DAGWorks-Inc / hamilton

Hamilton helps data scientists and engineers define testable, modular, self-documenting dataflows, that encode lineage/tracing and metadata. Runs and scales everywhere python does.
https://hamilton.dagworks.io/en/latest/
BSD 3-Clause Clear License
1.86k stars 123 forks source link

parameterize decorator should add values to default_parameter_values #1124

Open vograno opened 2 months ago

vograno commented 2 months ago

Is your feature request related to a problem? Please describe. When a vanilla node is created the default values of its parameters, if any, are available via node.default_parameter_values attribute. However, when a node is created by @parameterize, the values passed to the decorator are not available via the attribute. In fact they are not available from the node object at all.

The point I am making is that those values are essentially default values for the expanded node and should be surfaced in the same fashion. This feature would make expanded nodes equivalent to vanilla nodes in this regards.

Describe the solution you'd like Define a node

x_value = {}
@parameterize(output_node=dict(x=value(x_value))
def fun(x):
    return x

The following should hold

node = driver.graph.nodes['output_node']
# the passed in x_value and the stored value are the same objects
assert 'x' in node.default_parameter_values
assert node.default_parameter_values['x'] is x_value

# the passed in x_value and the object returned by the node are the same objects
result = driver.execute(final_vars=['output_node'])
assert result['output_node'] is x_value
skrawcz commented 2 months ago

To clarify, you wouldn't expect the following to work normally though right?

# this should not work
result = driver.execute(final_vars=['output_node'], inputs={"x": {"some": "value"}})

But I think I see where you're coming from now I think.
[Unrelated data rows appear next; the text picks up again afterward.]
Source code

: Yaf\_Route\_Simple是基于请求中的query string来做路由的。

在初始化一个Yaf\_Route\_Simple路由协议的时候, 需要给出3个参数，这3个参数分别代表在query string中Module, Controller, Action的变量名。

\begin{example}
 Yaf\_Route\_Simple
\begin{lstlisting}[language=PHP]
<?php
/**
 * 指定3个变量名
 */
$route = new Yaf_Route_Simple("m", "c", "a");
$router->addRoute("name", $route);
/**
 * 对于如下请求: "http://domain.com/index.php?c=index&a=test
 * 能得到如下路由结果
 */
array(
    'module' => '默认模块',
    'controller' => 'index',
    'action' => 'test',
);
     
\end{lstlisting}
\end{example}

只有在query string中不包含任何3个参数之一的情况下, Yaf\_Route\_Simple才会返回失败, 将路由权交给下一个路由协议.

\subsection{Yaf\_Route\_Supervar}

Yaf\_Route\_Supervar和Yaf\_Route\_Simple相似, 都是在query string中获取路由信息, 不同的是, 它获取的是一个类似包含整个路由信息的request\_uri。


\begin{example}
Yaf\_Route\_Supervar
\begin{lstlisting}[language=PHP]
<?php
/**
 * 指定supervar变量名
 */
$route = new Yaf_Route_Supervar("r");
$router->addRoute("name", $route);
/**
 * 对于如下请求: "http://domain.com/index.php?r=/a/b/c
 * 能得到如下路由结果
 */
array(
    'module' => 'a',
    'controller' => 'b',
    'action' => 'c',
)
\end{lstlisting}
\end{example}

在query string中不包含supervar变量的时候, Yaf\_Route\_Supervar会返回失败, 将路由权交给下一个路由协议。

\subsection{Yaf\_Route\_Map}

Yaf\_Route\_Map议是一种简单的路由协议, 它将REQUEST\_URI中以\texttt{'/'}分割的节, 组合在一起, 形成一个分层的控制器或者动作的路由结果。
The tricky part is how would you handle this:

x_value = {}
y_value = {}
@parameterize(
  output_node=dict(x=value(x_value), 
  output_node2=dict(x=value(y_value))
)
def fun(x: dict) -> dict:
    return x

Or is the case that all of them have a the same default value?


In the interim you could do something functionally equivalent like this:

@tag(marker="default") # could identify this as such
def x() -> dict:
   return {} # or reference some variable like you have above in the module

@tag(marker="parameterized")
@parameterize(output_node=dict(x=source("x")))
def fun(x: dict) -> dict:
    return x

then:

  1. ask the graph for all parameterized nodes via dr.list_available_variables({"TAG_NAME": "TAG_VALUE"})
  2. ask the graph for all default nodes via dr.list_available_variables({"TAG_NAME": "TAG_VALUE"})
  3. figure out which default values
  4. default nodes provide the originating function, so you can exercise it to get the value.
  5. if you wanted to change that value, you could just use overrides= via .execute()...
vograno commented 2 months ago

To clarify, you wouldn't expect the following to work normally though right?

# this should not work
result = driver.execute(final_vars=['output_node'], inputs={"x": {"some": "value"}})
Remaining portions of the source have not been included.